The iris data published by Fisher (1936) have been widely used for examples in discriminant analysis and cluster analysis. The sepal length, sepal width, petal length, and petal width are measured in millimeters on 50 iris specimens from each of three species: Iris setosa, I. versicolor, and I. virginica. The iris data set is available from the Sashelp library.

This example is a canonical discriminant analysis that creates an output data set containing scores on the canonical variables and plots the canonical variables.

The following statements produce Output 29.1.1 through Output 29.1.6:

title 'Fisher (1936) Iris Data';

proc candisc data=sashelp.iris out=outcan distance anova;
   class Species;
   var SepalLength SepalWidth PetalLength PetalWidth;
run;

PROC CANDISC first displays information about the observations and the classes in the data set in Output 29.1.1.
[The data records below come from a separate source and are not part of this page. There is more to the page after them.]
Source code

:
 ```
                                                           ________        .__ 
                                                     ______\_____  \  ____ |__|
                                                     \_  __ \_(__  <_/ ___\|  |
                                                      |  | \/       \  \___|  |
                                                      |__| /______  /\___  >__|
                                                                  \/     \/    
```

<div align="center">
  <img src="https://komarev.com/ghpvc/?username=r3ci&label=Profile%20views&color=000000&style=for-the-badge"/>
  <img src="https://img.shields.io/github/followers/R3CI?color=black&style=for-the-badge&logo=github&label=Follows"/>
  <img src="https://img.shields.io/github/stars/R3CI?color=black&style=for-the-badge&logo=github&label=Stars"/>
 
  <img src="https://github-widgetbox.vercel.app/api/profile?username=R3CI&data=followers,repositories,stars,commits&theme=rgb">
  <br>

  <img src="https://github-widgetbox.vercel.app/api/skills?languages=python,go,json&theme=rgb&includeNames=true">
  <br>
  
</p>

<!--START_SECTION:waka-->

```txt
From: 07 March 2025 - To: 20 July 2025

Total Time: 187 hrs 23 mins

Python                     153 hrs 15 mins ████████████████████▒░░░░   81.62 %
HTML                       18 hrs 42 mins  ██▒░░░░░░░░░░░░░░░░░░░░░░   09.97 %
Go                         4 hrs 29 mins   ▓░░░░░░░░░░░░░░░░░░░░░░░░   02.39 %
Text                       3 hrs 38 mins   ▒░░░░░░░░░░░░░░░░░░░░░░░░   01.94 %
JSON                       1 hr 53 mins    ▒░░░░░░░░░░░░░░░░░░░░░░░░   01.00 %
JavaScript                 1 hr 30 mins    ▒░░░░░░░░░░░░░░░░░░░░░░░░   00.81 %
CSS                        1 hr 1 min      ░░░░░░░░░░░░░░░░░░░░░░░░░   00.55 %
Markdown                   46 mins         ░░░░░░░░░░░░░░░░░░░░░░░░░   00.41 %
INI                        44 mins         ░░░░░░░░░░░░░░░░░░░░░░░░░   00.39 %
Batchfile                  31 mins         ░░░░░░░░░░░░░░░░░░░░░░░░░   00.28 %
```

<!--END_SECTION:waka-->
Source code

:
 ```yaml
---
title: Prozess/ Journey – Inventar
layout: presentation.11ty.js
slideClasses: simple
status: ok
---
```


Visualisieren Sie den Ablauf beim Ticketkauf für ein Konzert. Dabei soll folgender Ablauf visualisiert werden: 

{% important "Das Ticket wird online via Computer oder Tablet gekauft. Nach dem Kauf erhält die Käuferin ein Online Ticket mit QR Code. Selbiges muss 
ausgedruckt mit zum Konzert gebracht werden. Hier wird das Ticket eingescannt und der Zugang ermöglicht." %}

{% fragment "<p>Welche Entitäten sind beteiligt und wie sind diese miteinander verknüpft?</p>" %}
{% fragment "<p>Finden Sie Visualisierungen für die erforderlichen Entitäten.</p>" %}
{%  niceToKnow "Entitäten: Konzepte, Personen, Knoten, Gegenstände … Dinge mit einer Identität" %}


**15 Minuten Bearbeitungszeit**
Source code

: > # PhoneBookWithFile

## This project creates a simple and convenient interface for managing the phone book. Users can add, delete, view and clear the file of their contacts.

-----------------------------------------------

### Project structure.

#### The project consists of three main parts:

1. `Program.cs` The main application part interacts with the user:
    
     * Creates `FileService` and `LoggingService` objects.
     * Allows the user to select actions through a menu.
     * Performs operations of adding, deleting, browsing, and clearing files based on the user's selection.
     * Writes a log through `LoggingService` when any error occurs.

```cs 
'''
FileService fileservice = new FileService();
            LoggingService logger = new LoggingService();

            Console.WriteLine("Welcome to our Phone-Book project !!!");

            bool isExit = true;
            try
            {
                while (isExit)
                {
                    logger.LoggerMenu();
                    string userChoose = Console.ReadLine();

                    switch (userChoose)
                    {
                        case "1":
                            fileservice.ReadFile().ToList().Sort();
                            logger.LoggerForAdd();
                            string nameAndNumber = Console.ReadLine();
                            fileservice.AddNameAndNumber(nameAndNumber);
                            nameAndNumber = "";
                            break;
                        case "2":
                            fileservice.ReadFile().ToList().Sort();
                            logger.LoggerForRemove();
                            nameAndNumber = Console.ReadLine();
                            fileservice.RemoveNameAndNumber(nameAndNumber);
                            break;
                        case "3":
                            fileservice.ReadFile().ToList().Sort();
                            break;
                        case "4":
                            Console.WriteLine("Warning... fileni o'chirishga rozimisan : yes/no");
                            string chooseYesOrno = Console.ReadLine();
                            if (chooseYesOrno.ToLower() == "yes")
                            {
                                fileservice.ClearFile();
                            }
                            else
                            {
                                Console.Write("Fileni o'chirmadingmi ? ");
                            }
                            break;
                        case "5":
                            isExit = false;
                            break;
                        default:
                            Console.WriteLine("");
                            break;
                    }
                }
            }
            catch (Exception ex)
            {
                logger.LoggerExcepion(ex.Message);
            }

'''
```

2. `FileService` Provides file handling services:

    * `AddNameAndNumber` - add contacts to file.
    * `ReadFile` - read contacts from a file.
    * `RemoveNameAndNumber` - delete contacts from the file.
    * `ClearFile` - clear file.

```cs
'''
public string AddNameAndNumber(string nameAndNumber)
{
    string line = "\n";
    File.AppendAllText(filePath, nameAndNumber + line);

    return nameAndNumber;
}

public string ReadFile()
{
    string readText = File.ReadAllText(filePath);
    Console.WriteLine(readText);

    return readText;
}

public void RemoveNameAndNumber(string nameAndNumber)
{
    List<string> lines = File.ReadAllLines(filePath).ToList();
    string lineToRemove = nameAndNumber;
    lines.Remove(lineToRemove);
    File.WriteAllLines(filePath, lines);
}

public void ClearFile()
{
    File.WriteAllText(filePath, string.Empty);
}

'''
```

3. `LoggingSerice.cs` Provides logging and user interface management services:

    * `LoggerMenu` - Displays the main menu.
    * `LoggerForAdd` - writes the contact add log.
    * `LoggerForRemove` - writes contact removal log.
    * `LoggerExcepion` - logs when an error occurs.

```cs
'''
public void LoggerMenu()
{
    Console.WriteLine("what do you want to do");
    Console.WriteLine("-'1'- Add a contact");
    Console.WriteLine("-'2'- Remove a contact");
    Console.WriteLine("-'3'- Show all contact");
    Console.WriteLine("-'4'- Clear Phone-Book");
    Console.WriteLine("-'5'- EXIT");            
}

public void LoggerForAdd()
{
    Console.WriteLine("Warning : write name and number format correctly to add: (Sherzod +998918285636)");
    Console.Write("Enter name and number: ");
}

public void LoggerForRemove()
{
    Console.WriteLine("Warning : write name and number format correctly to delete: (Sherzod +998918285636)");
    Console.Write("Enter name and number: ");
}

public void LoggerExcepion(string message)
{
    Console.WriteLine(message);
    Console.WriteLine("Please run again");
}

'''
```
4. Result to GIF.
Output 29.1.1: Iris Data: Summary Information

Fisher (1936) Iris Data

The CANDISC Procedure

Total Sample Size 150 DF Total 149
Variables 4 DF Within Classes 147
Classes 3 DF Between Classes 2

Number of Observations Read 150
Number of Observations Used 150

Class Level Information
Species Variable
Name
Frequency Weight Proportion
Setosa Setosa 50 50.0000 0.333333
Versicolor Versicolor 50 50.0000 0.333333
Virginica Virginica 50 50.0000 0.333333


The DISTANCE option in the PROC CANDISC statement displays squared Mahalanobis distances between class means. Results from the DISTANCE option are shown in Output 29.1.2.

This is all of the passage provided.